Researchers eye clean energy possibilities along Portuguese coast

December 16, 2008 by Nancy Stauffer Researchers eye clean energy possibilities along Portuguese coast

Enlarge

Schematic of an oscillating water column. Waves enter through a subsurface opening into the chamber with air trapped above. The wave action causes the captured water column to move up and down, pushing the trapped air into an electricity-generating turbine. The turbine turns continuously, despite the changing direction of the air stream as the waves come in and out. Graphic courtesy / MIT Energy Initiative

(PhysOrg.com) -- MIT researchers are working with Portuguese colleagues to design a pilot-scale device that will capture significantly more of the energy in ocean waves than existing systems, and use it to power an electricity-generating turbine.

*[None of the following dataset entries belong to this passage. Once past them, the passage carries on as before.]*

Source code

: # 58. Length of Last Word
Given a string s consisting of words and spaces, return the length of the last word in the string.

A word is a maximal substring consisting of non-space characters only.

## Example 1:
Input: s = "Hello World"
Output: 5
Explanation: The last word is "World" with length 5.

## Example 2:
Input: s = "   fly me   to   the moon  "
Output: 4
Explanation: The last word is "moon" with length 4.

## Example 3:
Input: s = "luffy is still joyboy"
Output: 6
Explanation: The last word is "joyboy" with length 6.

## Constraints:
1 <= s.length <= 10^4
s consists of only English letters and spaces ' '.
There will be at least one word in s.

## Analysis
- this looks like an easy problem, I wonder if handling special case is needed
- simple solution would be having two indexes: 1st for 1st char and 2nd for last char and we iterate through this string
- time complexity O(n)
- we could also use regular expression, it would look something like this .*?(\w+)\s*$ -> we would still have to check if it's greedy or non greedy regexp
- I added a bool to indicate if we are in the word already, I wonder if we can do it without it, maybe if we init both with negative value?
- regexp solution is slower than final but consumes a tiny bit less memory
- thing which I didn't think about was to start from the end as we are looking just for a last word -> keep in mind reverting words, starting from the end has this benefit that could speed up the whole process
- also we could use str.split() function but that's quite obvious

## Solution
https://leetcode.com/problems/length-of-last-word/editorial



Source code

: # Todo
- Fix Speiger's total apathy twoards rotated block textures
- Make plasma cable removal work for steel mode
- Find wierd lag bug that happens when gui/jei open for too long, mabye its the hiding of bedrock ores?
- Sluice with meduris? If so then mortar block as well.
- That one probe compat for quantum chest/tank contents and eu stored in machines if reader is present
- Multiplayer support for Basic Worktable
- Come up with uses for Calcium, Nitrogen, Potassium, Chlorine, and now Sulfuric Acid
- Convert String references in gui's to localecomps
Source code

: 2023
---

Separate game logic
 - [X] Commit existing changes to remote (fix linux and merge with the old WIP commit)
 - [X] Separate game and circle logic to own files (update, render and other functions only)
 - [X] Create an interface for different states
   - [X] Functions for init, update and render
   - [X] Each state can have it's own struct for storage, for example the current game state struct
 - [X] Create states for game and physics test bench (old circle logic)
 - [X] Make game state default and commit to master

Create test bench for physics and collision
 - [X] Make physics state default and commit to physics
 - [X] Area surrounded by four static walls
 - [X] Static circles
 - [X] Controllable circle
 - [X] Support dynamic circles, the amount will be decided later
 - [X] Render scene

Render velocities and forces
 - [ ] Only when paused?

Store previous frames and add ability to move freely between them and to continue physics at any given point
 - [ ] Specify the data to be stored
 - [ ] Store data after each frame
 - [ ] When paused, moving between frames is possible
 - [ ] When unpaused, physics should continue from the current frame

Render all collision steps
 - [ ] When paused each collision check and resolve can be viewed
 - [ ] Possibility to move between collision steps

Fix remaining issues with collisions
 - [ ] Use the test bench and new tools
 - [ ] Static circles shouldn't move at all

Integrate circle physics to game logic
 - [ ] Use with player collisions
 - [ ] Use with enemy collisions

Wave energy is a large, widespread renewable resource that is environmentally benign and readily scalable. In some locations — the northwestern coasts of the United States, the western coast of Scotland, and the southern tips of South America, Africa and Australia, for example — a wave-absorbing device could theoretically generate 100 to 200 megawatts of electricity per kilometer of coastline. But designing a wave-capture system that can deal with the harsh, corrosive seawater environment, handle hourly, daily and seasonal variations in wave intensity, and continue to operate safely in stormy weather is difficult.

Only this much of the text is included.